PT Freeport Indonesia (PTFI ) sejak tahun 1996 mengalokasikan sebagian pendapatannya untuk pengembangan masyarakat, terutama di wilayah operasional PTFI melalui dana kemitraan. Salah satu komitmen PTFI dalam pengembangan masyarakat tersebut yakni di bidang pendidikan.

Pendidikan merupakan sektor penting dalam rangka menyiapkan sumber daya manusia (SDM) yang berkualitas guna mencapai masyarakat yang mandiri.

Menyadari akan hal tersebut, PTFI sejak awal menaruh kepedulian yang tinggi untuk turut mengembangkan pendidikan bagi masyarakat Papua, bukan saja pendidikan lanjutan tetapi juga penguatan kualitas pendidikan dasar

Melalui kemitraan dengan berbagai pihak, PTFI mendukung berbagai program pendidikan formal maupun non formal, mulai dari pembangunan sarana dan prasarana pendukung (sekolah dan asrama), penyediaan fasilitas belajar, pemberian beasiswa, pengadaan guru kontrak hingga turut menyiapkan generasi berkualitas dengan program pendidikan berpola asrama dan pendidikan berkelanjutan.
Pendidikan berpola asrama yang dulunya sangat populer di Papua, mulai dari pendidikan dasar hingga pendidikan lanjutan, kini menjadi model pendidikan yang mulai dikembangkan lagi, karena disadari bahwa pendidikan berpola asrama tersebut merupakan bagian dari penguatan kualitas pendidikan dasar yang memberikan basis pengetahuan bagi seseorang untuk mengikuti jenjang pendidikan selanjutnya.

Terkait dengan itu, pada tahun 2007 Lembaga Pengembangan Amugme dan Kamoro (LPMAK) selaku pengelola dana kemitraan PTFI membangun asrama Penjunan. Asrama ini menampung anak-anak usia sekolah, (SD dan SMP) untuk mendapatkan bimbingan sebagai modal untuk menjadi bibit generasi berkualitas pada masa yang akan datang. Dalam mengelola asrama ini, LPMAK menggunakan Dana Kemitraan PTFI untuk pengembangan masyarakat.
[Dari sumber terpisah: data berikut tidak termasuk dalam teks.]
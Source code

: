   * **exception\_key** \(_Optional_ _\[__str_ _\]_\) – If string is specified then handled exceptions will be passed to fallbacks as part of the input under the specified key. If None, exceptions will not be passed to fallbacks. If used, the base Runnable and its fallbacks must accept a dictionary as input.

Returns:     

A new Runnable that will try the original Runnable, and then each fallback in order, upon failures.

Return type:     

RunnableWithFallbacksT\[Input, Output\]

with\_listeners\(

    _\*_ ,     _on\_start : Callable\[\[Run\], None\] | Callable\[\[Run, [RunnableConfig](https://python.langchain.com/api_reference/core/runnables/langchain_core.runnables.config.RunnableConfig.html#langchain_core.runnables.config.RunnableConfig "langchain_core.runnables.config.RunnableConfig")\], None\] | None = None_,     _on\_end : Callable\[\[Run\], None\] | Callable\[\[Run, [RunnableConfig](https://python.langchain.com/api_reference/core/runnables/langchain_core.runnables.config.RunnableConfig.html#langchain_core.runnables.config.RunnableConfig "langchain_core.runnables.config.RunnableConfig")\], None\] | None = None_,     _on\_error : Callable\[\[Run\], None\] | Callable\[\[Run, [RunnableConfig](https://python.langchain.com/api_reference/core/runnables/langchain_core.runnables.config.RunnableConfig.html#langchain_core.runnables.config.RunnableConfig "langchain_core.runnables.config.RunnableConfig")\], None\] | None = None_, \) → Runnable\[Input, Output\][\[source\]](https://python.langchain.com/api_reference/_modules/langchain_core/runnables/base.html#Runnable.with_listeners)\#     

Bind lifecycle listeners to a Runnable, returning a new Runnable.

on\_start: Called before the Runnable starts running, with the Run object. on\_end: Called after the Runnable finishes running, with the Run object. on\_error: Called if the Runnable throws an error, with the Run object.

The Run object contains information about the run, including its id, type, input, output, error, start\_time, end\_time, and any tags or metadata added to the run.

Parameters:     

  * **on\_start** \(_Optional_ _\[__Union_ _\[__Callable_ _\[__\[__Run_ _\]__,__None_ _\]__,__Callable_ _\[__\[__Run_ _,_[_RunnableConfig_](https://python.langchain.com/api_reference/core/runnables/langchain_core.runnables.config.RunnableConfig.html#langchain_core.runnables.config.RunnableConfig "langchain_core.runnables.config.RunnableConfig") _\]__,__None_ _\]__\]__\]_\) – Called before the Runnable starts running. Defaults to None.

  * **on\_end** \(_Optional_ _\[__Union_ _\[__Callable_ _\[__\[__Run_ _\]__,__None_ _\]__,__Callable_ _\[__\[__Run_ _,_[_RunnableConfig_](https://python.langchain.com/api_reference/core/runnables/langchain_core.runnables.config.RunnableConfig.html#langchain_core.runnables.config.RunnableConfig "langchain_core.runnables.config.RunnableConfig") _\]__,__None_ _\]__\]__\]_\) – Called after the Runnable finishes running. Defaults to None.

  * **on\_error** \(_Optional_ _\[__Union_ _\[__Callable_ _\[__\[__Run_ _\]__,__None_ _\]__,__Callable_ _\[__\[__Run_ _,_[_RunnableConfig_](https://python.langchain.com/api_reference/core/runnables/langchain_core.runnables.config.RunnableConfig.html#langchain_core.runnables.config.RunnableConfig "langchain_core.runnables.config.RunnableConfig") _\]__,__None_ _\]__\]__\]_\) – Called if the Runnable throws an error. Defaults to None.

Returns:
Asrama ini dikelola oleh Yayasan PESAT yang adalah sebuah yayasan yang bergerak di bidang pendidikan.

Keberadaan asrama ini boleh dibilang cukup lengkap dengan berbagai fasilitas penunjang. Asrama ini dibangun di lokasi yang luas dengan beberapa bangunan permanen yang terdiri dari asrama putra dan putri, ruang makan, ruang belajar, kantor, rumah guru, lapangan untuk berolah raga yang luas.
Selain itu, semua kebutuhan dan keperluan anak-anak penghuni asrama disiapkan oleh LPMAK, mulai dari kebutuhan pribadi, kebutuhan belajar seperti buku, alat tulis dan lainnya hingga kebutuhan makan dan minum.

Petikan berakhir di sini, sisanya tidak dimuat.